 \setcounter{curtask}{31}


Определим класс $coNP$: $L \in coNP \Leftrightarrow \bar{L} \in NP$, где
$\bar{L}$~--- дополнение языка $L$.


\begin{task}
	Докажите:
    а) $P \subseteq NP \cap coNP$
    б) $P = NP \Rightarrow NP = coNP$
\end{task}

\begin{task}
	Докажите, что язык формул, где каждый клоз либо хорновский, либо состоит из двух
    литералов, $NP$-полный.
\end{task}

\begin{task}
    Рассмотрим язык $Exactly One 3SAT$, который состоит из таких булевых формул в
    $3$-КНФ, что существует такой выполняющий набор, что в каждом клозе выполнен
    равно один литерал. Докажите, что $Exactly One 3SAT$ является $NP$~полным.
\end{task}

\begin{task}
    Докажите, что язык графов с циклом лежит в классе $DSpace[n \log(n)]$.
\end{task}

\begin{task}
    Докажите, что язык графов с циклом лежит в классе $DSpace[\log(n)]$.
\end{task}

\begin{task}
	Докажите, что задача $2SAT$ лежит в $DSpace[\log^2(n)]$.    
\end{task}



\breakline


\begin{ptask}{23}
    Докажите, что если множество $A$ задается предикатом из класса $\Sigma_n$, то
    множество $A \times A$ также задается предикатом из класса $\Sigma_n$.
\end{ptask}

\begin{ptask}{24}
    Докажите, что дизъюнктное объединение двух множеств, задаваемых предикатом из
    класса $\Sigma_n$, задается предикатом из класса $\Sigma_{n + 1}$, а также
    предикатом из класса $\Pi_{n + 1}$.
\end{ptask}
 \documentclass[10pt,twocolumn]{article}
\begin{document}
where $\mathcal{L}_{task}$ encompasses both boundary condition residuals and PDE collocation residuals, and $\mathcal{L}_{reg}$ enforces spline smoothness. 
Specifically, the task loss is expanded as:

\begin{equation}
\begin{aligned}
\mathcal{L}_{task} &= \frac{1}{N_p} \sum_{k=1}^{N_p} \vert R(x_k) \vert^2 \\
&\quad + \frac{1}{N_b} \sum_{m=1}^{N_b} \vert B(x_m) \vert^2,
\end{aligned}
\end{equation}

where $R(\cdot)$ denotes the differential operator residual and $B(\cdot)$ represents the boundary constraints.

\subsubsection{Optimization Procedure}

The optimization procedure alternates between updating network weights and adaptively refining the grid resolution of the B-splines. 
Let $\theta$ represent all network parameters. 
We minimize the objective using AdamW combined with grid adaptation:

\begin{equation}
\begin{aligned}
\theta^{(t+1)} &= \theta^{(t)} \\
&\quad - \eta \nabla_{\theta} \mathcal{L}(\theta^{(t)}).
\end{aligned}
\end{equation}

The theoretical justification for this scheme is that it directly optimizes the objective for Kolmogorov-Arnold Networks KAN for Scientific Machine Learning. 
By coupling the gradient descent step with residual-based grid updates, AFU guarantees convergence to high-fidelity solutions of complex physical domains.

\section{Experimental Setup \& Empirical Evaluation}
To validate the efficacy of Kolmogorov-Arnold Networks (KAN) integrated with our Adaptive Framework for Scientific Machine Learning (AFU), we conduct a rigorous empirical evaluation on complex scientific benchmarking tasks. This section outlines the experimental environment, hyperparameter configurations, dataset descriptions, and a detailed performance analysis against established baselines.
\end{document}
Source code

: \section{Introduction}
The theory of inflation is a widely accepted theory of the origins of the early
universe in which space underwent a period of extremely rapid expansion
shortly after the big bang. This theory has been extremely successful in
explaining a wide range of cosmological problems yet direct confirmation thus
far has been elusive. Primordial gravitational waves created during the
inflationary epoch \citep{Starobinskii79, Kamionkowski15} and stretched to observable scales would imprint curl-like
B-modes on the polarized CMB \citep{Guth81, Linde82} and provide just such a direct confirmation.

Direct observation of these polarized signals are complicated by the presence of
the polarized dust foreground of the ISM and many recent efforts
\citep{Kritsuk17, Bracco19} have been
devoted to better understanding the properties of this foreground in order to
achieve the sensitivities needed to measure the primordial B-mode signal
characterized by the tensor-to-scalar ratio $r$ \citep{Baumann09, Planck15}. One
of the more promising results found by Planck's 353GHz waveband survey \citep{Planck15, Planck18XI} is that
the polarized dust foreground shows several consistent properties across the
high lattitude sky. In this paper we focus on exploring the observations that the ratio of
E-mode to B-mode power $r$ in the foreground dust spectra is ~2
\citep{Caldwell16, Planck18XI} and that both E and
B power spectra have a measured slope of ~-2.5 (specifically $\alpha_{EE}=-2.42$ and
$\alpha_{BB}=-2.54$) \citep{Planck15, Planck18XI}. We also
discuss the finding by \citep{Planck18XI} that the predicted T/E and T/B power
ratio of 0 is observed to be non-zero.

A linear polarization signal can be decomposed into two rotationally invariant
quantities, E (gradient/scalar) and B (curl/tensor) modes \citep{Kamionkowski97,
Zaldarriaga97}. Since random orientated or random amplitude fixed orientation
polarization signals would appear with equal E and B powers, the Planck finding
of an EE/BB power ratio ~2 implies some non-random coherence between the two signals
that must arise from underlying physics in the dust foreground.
§
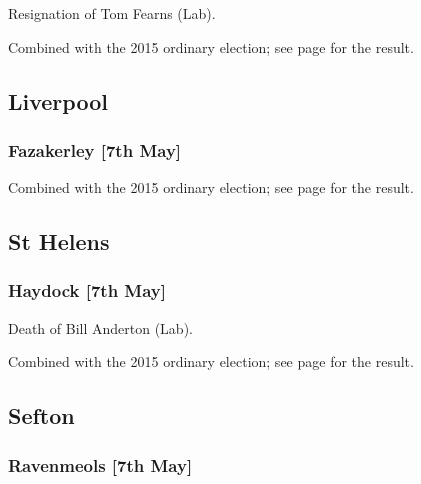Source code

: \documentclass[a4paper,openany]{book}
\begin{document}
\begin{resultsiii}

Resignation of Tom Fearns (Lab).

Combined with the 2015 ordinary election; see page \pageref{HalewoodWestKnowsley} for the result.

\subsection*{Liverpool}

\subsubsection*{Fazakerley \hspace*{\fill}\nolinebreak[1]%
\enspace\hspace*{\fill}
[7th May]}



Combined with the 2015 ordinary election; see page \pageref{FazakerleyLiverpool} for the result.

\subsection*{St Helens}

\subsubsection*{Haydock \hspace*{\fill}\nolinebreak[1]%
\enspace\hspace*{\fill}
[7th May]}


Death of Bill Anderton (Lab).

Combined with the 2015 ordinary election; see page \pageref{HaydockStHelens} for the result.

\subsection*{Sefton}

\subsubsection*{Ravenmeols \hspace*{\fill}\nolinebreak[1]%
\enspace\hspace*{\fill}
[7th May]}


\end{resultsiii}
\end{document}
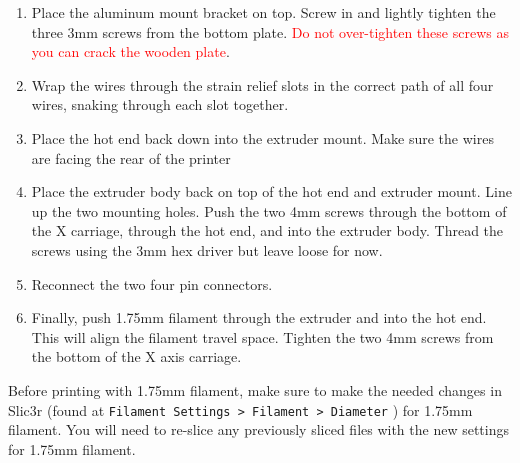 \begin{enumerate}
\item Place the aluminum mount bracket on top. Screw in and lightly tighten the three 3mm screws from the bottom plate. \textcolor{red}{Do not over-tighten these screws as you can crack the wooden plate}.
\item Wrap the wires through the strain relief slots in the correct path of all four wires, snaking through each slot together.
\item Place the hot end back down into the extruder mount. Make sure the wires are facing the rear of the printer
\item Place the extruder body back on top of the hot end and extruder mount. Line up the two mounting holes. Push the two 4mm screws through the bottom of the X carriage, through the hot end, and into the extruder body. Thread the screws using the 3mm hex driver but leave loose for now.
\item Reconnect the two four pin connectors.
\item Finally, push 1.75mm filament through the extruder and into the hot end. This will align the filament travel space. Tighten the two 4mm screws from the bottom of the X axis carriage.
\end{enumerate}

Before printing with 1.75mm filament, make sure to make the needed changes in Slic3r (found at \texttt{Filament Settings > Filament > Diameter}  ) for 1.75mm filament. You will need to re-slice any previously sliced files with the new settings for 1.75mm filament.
§
## Your assignment
Total the lines of the data that include the word "vert", and give that total as the sole response.

## Solution for this task
2